§ Work item:
Copy each line below holding "linkedin".

== Source material ==

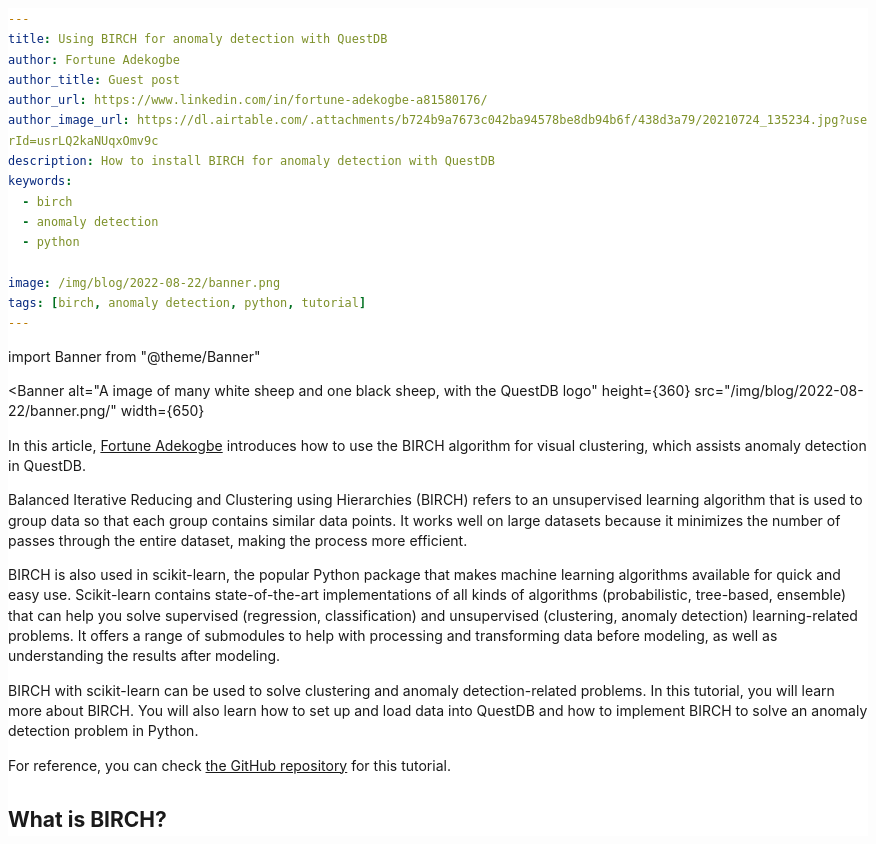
 ```yaml
---
title: Using BIRCH for anomaly detection with QuestDB
author: Fortune Adekogbe
author_title: Guest post
author_url: https://www.linkedin.com/in/fortune-adekogbe-a81580176/
author_image_url: https://dl.airtable.com/.attachments/b724b9a7673c042ba94578be8db94b6f/438d3a79/20210724_135234.jpg?userId=usrLQ2kaNUqxOmv9c
description: How to install BIRCH for anomaly detection with QuestDB
keywords:
  - birch
  - anomaly detection
  - python

image: /img/blog/2022-08-22/banner.png
tags: [birch, anomaly detection, python, tutorial]
---
```


import Banner from "@theme/Banner"

<Banner
alt="A image of many white sheep and one black sheep, with the QuestDB logo"
height={360}
src="/img/blog/2022-08-22/banner.png/"
width={650}

> </Banner>

In this article, [Fortune Adekogbe](https://www.linkedin.com/in/fortune-adekogbe-a81580176/) introduces how to use the BIRCH algorithm for visual clustering, which assists anomaly detection in QuestDB.



Balanced Iterative Reducing and Clustering using Hierarchies (BIRCH) refers to an unsupervised learning algorithm that is used to group data so that each group contains similar data points. It works well on large datasets because it minimizes the number of passes through the entire dataset, making the process more efficient.

BIRCH is also used in scikit-learn, the popular Python package that makes machine learning algorithms available for quick and easy use. Scikit-learn contains state-of-the-art implementations of all kinds of algorithms (probabilistic, tree-based, ensemble) that can help you solve supervised (regression, classification) and unsupervised (clustering, anomaly detection) learning-related problems. It offers a range of submodules to help with processing and transforming data before modeling, as well as understanding the results after modeling.

BIRCH with scikit-learn can be used to solve clustering and anomaly detection-related problems. In this tutorial, you will learn more about BIRCH. You will also learn how to set up and load data into QuestDB and how to implement BIRCH to solve an anomaly detection problem in Python.

For reference, you can check [the GitHub repository](https://github.com/Fortune-Adekogbe/birch-anomaly-detection/) for this tutorial.

## What is BIRCH?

===

§ Reply:
author_url: https://www.linkedin.com/in/fortune-adekogbe-a81580176/
In this article, [Fortune Adekogbe](https://www.linkedin.com/in/fortune-adekogbe-a81580176/) introduces how to use the BIRCH algorithm for visual clustering, which assists anomaly detection in QuestDB.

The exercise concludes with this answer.